Of course, in the overall picture, there were no profits — rather there were colossal losses. Thus the welfare program had to be financed from taxation.

Under the socialist government, our provincial debt went from $150 million to $600 million. During the period more than 600 completely new taxes were introduced. 650 other taxes were increased.

All throughout their regime, the socialists tended to use compulsion. Repeatedly, their boards and agencies were manned by some social theorists, who told businessmen how their businesses should be run.

Mr. Chairman, 20 years ago, the socialists promised to make Saskatchewan a Mecca for the working man. Instead, we saw the greatest mass exodus of people out of an area, since Moses led the Jews out of Egypt more than 3,000 years ago.

Mr. Chairman — Is there a lesson to be learned from Saskatchewan's experiences? I think there is—a rather horrible lesson.

If there are any Americans who think that socialism is the answer, I wish they would come to Saskatchewan and study what has happened to our province. Twenty years of socialism gave my province—industrial stagnation;—retarded development;—oppressive taxation;—major depopulation.

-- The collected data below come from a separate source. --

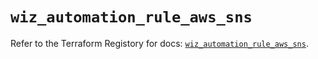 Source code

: # `wiz_automation_rule_aws_sns`

Refer to the Terraform Registory for docs: [`wiz_automation_rule_aws_sns`](https://registry.terraform.io/providers/rhizo-co/wiz/1.1.6/docs/resources/automation_rule_aws_sns).
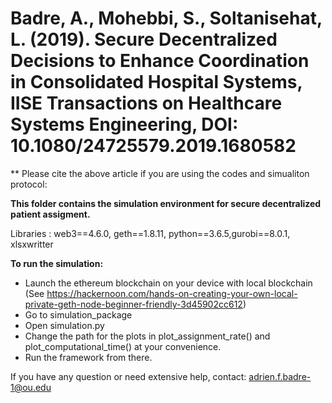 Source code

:# Badre, A., Mohebbi, S., Soltanisehat, L. (2019). Secure Decentralized Decisions to Enhance Coordination in Consolidated Hospital Systems, IISE Transactions on Healthcare Systems Engineering, DOI: 10.1080/24725579.2019.1680582

** Please cite the above article if you are using the codes and simualiton protocol:

**This folder contains the simulation environment for secure decentralized patient assigment.**

Libraries : web3==4.6.0, geth==1.8.11, python==3.6.5,gurobi==8.0.1, xlsxwritter

**To run the simulation:**
  - Launch the ethereum blockchain on your device with local blockchain (See https://hackernoon.com/hands-on-creating-your-own-local-private-geth-node-beginner-friendly-3d45902cc612) 
  - Go to simulation_package
  - Open simulation.py
  - Change the path for the plots in plot_assignment_rate() and plot_computational_time() at your convenience.
  - Run the framework from there.
 
If you have any question or need extensive help, contact: adrien.f.badre-1@ou.edu
 
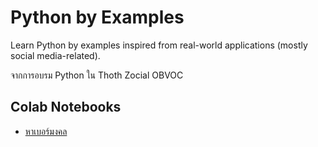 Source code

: # Python by Examples
Learn Python by examples inspired from real-world applications (mostly social media-related).

จากการอบรม Python ใน Thoth Zocial OBVOC

## Colab Notebooks
- [หาเบอร์มงคล](https://colab.research.google.com/drive/1B6pVnXIZVrInTVVZygvULXiwhQfkirs9)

In our province, we know socialism not from text books but from hard, bitter experience. We have found that there is nothing wrong with socialism except that it doesn't work.


Perhaps the most comprehensive modern example of an actual socialistic experiment is the Union of Soviet Socialist Republics—Communist Russia.

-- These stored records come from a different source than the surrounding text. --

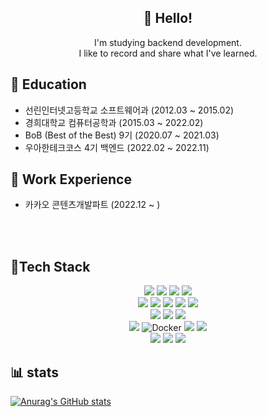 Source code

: <h2 align="center">👋 Hello!</h2>
<p align="center">
I'm studying backend development. </br>
I like to record and share what I've learned. </br>
</p>

<!--START_SECTION:waka-->
## 📝 **Education**
- 선린인터넷고등학교 소프트웨어과 (2012.03 ~ 2015.02)
- 경희대학교 컴퓨터공학과 (2015.03 ~ 2022.02)
- BoB (Best of the Best) 9기 (2020.07 ~ 2021.03)
- 우아한테크코스 4기 백엔드 (2022.02 ~ 2022.11)

## 📝 **Work Experience**
- 카카오 콘텐츠개발파트 (2022.12 ~ )

<!--END_SECTION:waka-->
</br>  

</br>

<h2> 🚀Tech Stack</h2>
<div align="center"> 
  <img src="https://img.shields.io/badge/java-007396?style=for-the-badge&logo=java&logoColor=white"> 
  <img src="https://img.shields.io/badge/Kotlin-7F52FF?style=for-the-badge&logo=kotlin&logoColor=white"> 
  <img src="https://img.shields.io/badge/python-3776AB?style=for-the-badge&logo=python&logoColor=white">
  <img src="https://img.shields.io/badge/c++-00599C?style=for-the-badge&logo=c%2B%2B&logoColor=white">
  <br>
  <img src="https://img.shields.io/badge/spring-6DB33F?style=for-the-badge&logo=spring&logoColor=white"> 
  <img src="https://img.shields.io/badge/Spring%20Boot-6DB33F?style=for-the-badge&logo=Spring%20Boot&logoColor=white"> 
  <img src="https://img.shields.io/badge/JPA-2EB12F?style=for-the-badge&logo=JPA&logoColor=white"> 
  <img src="https://img.shields.io/badge/Spring%20Data%20JPA-1YB12F?style=for-the-badge&logo=JPA&logoColor=white">
  <img src="https://img.shields.io/badge/QueryDsl-232F3E?style=for-the-badge&logo=QueryDsl&logoColor=white"> 
  <br>
  <img src="https://img.shields.io/badge/Jenkins-D24939?style=for-the-badge&logo=Jenkins&logoColor=white"> 
  <img src="https://img.shields.io/badge/Flyway-CC0200?style=for-the-badge&logo=Flyway&logoColor=white">
  <img src="https://img.shields.io/badge/Restdocs-6DB33F?style=for-the-badge&logo=Restdocs&logoColor=white"> 
  <br>
  <img src="https://img.shields.io/badge/mysql-4479A1?style=for-the-badge&logo=mysql&logoColor=white"> 
  <img alt="Docker" src="https://img.shields.io/badge/h2-CC0200?style=for-the-badge&logo=h2&logoColor=white" />
  <img src="https://img.shields.io/badge/Amazon AWS-232F3E?style=for-the-badge&logo=Amazon AWS&logoColor=white"> 
  <img src="https://img.shields.io/badge/Amazon EC2-FF9900?style=for-the-badge&logo=Amazon EC2&logoColor=white">  
  <br>  
  <img src="https://img.shields.io/badge/GitHub-181717?style=for-the-badge&logo=GitHub&logoColor=white">   
  <img src="https://img.shields.io/badge/Sourcetree-0052CC?style=for-the-badge&logo=Sourcetree&logoColor=white"> 
  <img src="https://img.shields.io/badge/Slack-4A154B?style=for-the-badge&logo=Slack&logoColor=white">
  <br>
</div>  

## 📊 stats

  
[![Anurag's GitHub stats](https://github-readme-stats.vercel.app/api?username=asebn1&hide=stars&count_private=true&show_icons=true&theme=buefy)](https://github.com/anuraghazra/github-readme-stats) 
 </div>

In connection with the inability of socialism to provide the promised economic benefits, it should be remembered that the economic promises of socialism have not been fulfilled even in Russia where the compulsory power of the state has been used to force socialistic economic progress.

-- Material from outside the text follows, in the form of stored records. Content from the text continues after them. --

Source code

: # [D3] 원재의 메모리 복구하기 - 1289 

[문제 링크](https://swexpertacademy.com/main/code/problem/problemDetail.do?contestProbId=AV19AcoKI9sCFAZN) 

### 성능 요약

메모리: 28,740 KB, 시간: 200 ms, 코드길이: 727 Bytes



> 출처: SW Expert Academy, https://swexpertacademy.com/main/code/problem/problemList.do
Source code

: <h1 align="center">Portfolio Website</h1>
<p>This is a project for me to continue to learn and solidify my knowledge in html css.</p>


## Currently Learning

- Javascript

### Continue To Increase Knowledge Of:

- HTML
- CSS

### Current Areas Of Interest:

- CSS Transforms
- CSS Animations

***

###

Although, by concentrating its resources, Russia has been able to achieve spectacular results in limited areas, this should not be confused with overall economic progress. On a per capita basis the USSR ranks, not second, but about twentieth in measurable social and economic indices among the principal countries. In fifty years the USSR has not overtaken any country with the possible exception of Italy, which is itself heavily involved with socialism.18

In a lecture given at Moscow University in the Summer of 1965, Professor Abel G. Aganbegyan, a member of the Soviet Academy of Science, made the following comment concerning living standards.

With respect to increase in living standards, things are going badly. . . . There has not, in fact, been any rise in the standard of living during recent years. Ten million people have suffered a decrease in their living standards.

Concerning prospects for improvement in the Russian economy, Professor Aganbegyan declared:

Everything that has been said is highly alarming because it is not just a question of the situation existing in our economy today, but one of the existing trend and this is very, very much worse.

Is there some conclusion to be drawn from the difficulty socialists seem to have finding examples of successful socialism to counter the consistent pattern of socialist failures? Can it be that although most of the people who accept socialism feel that they are intelligent and enlightened, acceptance of socialism is really based on a kind of unreasoning emotional faith rather than an intelligent analysis of extensive factual evidence?